In some people, sodium increases blood pressure because it holds excess fluid in your body, and places an added burden on your heart. Because blood pressure rises with age, eating less sodium now will help curb that rise and reduce your risk of developing conditions such as heart disease.

For most foods, the sodium level that qualifies as “healthy” is 480 milligrams of sodium or less per serving. More than 70% of pizza, pasta and meat dishes -- very popular choices -- are usually above the limit for sodium per serving. Between 50% and 70% of cold cuts, soups and sandwiches are also above the limit.

Bread, a popular and easy “grab and go” food when it comes to a piece of quick toast for breakfast or a sandwich for lunch, isn’t necessarily high in sodium but we tend to eat several portions a day, causing our sodium intake to add up.

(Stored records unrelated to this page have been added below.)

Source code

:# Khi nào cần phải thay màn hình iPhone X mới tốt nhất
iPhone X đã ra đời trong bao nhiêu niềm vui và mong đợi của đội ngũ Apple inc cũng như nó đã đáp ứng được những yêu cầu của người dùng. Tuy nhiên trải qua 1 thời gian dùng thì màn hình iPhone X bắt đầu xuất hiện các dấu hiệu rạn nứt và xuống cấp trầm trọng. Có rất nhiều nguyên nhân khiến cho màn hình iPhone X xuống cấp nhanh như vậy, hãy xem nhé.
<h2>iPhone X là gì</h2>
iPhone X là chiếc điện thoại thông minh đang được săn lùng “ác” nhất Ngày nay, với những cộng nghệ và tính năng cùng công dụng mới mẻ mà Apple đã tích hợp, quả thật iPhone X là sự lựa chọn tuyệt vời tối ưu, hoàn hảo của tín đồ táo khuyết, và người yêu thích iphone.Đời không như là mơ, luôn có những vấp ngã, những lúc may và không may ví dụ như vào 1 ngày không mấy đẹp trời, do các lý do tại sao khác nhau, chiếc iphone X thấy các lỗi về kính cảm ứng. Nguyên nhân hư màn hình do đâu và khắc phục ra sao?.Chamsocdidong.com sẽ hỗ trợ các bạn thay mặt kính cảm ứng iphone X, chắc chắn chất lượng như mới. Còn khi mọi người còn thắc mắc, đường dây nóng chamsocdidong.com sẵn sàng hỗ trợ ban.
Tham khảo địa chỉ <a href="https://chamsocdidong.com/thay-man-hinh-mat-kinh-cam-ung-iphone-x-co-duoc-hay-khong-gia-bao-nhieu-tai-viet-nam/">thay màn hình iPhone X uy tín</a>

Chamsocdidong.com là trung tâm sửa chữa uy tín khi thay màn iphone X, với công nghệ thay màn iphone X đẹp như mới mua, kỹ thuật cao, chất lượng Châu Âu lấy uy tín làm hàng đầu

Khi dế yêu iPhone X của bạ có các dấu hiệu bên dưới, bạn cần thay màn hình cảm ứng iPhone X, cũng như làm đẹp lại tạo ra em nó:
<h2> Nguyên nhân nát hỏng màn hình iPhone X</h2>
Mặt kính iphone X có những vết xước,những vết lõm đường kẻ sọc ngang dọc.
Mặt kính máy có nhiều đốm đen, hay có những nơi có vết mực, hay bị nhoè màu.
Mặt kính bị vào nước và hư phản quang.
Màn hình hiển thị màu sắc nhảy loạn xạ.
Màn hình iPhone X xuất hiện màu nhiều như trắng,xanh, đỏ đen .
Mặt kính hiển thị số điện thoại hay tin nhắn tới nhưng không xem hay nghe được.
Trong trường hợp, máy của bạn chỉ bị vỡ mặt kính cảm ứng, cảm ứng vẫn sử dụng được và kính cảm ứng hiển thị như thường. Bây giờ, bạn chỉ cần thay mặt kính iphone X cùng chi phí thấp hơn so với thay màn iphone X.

Food labels should be our best friends. The American Heart Association recommends we compare food labels of similar foods and choose the one with the lowest amount of sodium. Food labels help us maintain a heart-healthy diet that includes foods that are low in fat, cholesterol and sodium.

Remember: if you are in your late teens through your 30s, you are not too young to take care of your heart. Exercise, eat right, get enough sleep, never smoke tobacco and know your risk factors for heart disease.